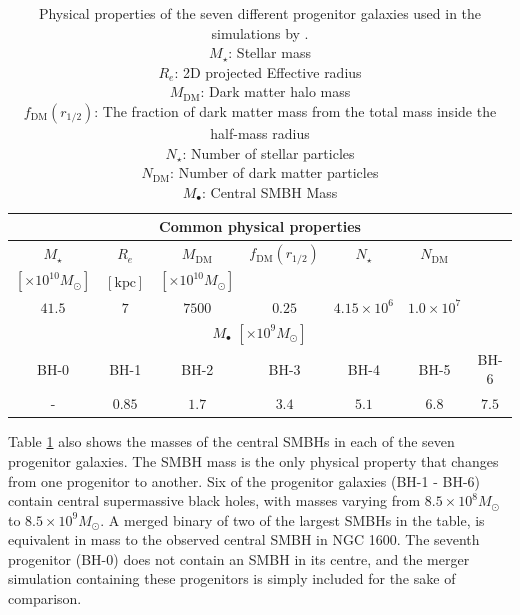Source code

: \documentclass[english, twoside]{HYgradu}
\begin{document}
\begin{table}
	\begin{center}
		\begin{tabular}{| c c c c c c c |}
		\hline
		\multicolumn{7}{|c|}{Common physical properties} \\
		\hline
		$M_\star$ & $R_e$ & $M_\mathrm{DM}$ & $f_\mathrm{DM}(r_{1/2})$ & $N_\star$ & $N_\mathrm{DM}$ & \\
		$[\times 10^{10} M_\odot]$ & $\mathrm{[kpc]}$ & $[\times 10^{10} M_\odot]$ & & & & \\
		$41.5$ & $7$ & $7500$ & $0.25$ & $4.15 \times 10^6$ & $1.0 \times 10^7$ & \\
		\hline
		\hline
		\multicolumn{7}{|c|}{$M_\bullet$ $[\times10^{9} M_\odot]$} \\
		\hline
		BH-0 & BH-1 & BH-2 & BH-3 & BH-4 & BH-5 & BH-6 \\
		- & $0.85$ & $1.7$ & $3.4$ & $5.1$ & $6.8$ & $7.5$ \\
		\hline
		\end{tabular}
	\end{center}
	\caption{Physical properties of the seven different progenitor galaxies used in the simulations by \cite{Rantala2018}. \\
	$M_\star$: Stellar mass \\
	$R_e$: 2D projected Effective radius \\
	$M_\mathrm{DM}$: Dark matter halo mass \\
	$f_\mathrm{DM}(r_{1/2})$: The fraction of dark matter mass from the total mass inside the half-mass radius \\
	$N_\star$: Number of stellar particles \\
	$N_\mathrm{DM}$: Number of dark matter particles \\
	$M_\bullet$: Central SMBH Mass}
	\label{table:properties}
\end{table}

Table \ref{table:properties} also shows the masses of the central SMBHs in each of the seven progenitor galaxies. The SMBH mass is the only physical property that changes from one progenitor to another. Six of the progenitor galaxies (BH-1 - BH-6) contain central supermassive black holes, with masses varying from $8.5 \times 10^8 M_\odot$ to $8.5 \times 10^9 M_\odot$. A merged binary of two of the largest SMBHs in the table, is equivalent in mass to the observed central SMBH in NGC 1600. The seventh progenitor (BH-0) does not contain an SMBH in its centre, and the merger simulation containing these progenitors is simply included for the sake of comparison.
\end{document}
● ● ● ● ●
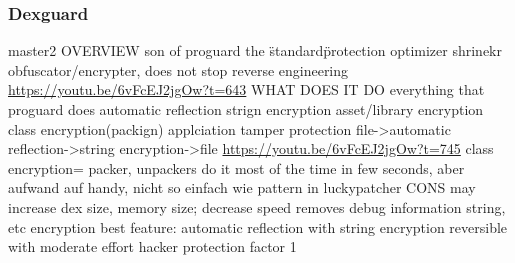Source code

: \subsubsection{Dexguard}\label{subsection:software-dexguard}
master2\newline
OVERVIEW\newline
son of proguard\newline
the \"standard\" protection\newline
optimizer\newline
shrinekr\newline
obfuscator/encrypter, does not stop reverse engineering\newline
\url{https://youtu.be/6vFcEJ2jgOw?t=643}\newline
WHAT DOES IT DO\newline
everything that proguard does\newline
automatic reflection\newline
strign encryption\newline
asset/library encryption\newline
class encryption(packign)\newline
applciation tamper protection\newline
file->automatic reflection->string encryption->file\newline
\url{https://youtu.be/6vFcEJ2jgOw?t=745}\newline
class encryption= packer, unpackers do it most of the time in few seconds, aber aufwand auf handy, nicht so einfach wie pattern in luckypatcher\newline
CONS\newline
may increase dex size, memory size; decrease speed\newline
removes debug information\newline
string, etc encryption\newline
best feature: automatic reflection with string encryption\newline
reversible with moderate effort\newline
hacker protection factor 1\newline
● ● ● ● ●
Exercise aim = Print exactly the lines of the listing above starting at the line containing "optimizer\newline" and ending at the line containing "hacker protection factor 1\newline", both included.

Result for this exercise =
optimizer\newline
shrinekr\newline
obfuscator/encrypter, does not stop reverse engineering\newline
\url{https://youtu.be/6vFcEJ2jgOw?t=643}\newline
WHAT DOES IT DO\newline
everything that proguard does\newline
automatic reflection\newline
strign encryption\newline
asset/library encryption\newline
class encryption(packign)\newline
applciation tamper protection\newline
file->automatic reflection->string encryption->file\newline
\url{https://youtu.be/6vFcEJ2jgOw?t=745}\newline
class encryption= packer, unpackers do it most of the time in few seconds, aber aufwand auf handy, nicht so einfach wie pattern in luckypatcher\newline
CONS\newline
may increase dex size, memory size; decrease speed\newline
removes debug information\newline
string, etc encryption\newline
best feature: automatic reflection with string encryption\newline
reversible with moderate effort\newline
hacker protection factor 1\newline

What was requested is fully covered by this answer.